Settlor Interested Trust?

We are acting for some married clients (A and B) who have been given the following advice:

They ask a friend to set up a pilot trust with A and B’s children (currently minors), future children and grandchildren as the potential beneficiaries. A and B will be the trustees. A and B would then set up a company which will issue 3 classes of shares (A;B &C shares). As the company would have no value at the time of issue of the share capital the shares would in effect have “no value”. The intention is for the C shares to be issued to the trust. The company will then pay dividends on the C shares to the trust who will in turn distribute to the children.

I’d be grateful for the forum’s input as to whether you foresee any tax implications with this arrangements. Does the trust run the risk of becoming settlor interested?

Cara Hughes
Kingston Smith

The fact the trust is to be set up by a friend will not prevent A and B
being the economic settlors and the usual consequences of that applying,
including taxation. Whilst, for IHT, I font believe it will be settler
assessable on the facts, as stated, the settlers will be assessable to
income tax on distributions to their minor children.

Are the C shares to be issued to the trustees, or settled by the
settlers? If the former, the trustees will need to be put in funds to
subscribe for those shares.

Any distribution on the C shares will need to be supported by the
company generating distributable profits. However, at the time the
shares enter the trust it might be preferable for the company to be
merely a shell and only commence activities once the initial dust has

Paul Saunders

I think your summary misses out the vital question of how the company acquires the money to generate profits and the terms of the C shares (for example do they only benefit when the company’s NAV reaches a threshold)? It would also be helpful to know what the stated purpose of the plan is. It may of course be simply to limit the tax on accumulated investment profits to corporation tax rates.

If the funds are added by way of subscription for the A & B shares and the C shares are issued for only nominal consideration then this may well be a chargeable transfer by A & B - either under the general rules (because the A&B shares are worth less than is paid for them or s.98 IHTA (alteration of share capital)). It may or may not involve associated operations, depending on the order in which the shares are issued.

The settlement should not be settlor interested for income tax under ITTOIA s.624/5 as A & B are not beneficiaries (assuming they are excluded). The trustees will in any case pay the highest rate of income tax and it does sound like an “arrangement” so I suspect that any trust distributions to minor children would be caught and attributed to A & B under s.629.

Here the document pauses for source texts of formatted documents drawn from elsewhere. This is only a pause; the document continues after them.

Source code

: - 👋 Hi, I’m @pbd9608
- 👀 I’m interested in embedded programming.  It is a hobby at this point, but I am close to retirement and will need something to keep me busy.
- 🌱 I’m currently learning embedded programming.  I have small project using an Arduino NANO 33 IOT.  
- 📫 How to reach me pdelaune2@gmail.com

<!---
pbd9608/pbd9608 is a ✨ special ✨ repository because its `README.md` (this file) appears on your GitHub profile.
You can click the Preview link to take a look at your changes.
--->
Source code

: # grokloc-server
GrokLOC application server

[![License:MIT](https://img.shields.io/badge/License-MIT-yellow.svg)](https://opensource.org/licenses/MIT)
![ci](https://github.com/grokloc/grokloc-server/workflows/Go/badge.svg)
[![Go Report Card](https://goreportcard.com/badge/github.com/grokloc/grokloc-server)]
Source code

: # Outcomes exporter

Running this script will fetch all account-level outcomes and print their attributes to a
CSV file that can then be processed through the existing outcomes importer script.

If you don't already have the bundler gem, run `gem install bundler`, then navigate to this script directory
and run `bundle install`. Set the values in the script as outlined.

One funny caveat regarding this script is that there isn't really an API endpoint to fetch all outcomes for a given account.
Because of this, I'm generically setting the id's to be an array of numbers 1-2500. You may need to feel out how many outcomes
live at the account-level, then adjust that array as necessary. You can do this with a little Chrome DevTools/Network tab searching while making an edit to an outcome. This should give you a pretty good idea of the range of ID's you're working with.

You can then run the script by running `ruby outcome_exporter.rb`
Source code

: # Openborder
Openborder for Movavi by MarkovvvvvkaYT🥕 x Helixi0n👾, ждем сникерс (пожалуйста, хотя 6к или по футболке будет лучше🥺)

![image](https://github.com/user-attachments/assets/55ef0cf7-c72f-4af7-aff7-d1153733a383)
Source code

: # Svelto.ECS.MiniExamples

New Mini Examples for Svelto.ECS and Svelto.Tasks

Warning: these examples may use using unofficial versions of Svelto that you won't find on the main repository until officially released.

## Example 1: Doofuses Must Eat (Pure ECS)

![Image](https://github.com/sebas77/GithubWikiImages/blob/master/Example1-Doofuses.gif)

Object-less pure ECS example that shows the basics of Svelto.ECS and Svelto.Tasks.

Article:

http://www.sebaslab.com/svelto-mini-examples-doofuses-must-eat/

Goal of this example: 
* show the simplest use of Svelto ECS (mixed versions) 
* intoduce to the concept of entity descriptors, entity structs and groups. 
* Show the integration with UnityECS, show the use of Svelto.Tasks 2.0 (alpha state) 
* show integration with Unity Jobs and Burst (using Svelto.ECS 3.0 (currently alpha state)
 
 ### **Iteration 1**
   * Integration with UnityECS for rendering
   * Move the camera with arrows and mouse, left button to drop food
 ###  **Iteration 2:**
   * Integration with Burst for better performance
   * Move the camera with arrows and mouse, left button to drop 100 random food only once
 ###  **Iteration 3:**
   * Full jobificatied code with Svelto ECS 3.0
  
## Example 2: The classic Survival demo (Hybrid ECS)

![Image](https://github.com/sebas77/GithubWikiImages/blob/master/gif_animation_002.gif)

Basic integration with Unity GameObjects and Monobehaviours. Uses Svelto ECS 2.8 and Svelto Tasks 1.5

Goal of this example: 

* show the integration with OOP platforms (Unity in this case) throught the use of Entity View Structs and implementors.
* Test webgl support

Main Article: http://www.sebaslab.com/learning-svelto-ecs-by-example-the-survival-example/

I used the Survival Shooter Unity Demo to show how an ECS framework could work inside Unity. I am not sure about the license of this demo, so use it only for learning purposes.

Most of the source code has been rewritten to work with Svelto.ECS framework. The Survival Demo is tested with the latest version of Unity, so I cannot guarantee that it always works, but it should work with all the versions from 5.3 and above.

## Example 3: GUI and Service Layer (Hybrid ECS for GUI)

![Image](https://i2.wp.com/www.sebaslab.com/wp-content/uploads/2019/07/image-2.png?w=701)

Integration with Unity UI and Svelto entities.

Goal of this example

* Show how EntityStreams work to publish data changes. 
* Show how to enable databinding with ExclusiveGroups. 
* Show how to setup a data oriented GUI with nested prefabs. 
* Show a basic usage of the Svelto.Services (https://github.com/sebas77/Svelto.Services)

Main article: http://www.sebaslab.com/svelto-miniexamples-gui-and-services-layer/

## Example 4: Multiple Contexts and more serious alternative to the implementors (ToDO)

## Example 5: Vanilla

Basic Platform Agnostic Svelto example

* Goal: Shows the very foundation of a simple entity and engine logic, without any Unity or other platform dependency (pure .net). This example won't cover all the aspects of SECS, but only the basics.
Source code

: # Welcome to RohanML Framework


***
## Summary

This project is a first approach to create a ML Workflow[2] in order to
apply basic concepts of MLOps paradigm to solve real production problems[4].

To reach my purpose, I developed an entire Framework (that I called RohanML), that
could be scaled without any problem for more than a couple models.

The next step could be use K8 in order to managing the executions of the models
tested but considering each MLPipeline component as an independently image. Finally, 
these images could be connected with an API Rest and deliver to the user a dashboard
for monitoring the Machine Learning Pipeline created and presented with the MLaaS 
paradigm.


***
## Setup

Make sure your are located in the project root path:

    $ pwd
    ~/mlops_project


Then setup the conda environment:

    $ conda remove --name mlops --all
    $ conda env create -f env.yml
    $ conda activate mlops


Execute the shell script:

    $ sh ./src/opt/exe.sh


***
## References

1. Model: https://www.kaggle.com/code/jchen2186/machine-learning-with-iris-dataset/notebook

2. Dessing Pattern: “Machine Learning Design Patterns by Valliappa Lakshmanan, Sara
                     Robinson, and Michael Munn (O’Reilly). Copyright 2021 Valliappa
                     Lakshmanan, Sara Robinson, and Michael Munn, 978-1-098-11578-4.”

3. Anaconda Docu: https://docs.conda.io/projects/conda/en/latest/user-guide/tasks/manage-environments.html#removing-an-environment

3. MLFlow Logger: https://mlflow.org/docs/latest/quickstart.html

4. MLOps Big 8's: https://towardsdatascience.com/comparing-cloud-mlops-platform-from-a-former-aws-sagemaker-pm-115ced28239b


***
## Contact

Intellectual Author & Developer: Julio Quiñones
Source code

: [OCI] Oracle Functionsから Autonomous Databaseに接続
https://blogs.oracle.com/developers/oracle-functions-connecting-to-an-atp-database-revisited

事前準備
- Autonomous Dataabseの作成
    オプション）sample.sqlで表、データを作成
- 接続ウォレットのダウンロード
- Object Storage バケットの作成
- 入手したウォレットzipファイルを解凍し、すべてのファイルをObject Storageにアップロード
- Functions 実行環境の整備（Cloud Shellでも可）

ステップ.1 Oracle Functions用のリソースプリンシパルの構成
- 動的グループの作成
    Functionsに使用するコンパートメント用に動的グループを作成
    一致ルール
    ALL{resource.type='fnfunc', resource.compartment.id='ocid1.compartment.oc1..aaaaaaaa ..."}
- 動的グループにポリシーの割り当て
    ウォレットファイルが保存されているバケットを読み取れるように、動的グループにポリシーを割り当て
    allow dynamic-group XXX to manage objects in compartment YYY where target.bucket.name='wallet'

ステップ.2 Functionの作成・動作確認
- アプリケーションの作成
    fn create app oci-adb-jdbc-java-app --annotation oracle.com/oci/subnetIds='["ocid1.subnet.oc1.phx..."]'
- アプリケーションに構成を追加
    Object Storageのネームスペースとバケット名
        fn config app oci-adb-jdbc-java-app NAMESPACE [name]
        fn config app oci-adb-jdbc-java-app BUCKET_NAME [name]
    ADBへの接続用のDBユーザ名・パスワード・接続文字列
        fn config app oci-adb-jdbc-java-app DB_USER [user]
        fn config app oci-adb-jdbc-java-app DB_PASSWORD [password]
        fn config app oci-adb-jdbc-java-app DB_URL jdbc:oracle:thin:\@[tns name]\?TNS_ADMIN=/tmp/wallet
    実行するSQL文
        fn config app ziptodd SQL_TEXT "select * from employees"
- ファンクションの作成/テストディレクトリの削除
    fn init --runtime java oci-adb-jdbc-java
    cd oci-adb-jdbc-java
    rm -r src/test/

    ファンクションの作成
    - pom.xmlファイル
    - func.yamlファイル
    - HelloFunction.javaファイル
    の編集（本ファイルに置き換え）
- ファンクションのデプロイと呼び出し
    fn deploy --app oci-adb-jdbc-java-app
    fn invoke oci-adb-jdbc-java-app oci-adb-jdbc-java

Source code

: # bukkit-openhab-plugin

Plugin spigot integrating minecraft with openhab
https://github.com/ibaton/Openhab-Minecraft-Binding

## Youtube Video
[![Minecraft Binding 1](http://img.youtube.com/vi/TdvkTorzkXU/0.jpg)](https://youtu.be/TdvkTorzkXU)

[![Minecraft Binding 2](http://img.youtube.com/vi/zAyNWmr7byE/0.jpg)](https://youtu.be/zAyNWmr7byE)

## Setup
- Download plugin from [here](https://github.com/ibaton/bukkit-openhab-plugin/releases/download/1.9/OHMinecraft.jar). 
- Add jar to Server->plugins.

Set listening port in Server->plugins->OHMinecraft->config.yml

Unless the method of adding value to the company somehow avoids a chargeable transfer and the income tax settlements legislation, it would seem that the same result could be achieved by the parents establishing the trust and transferring shares to it directly.

Andrew Goodman
Osborne Clarke LLP

I would review the decision in Butler v Wildin and consider its possible application to this scenario. It was a controversial decision, which was settled out of court during proceedings before the Court of Appeal but HMRC no doubt regard the High Court decision to be still relevant.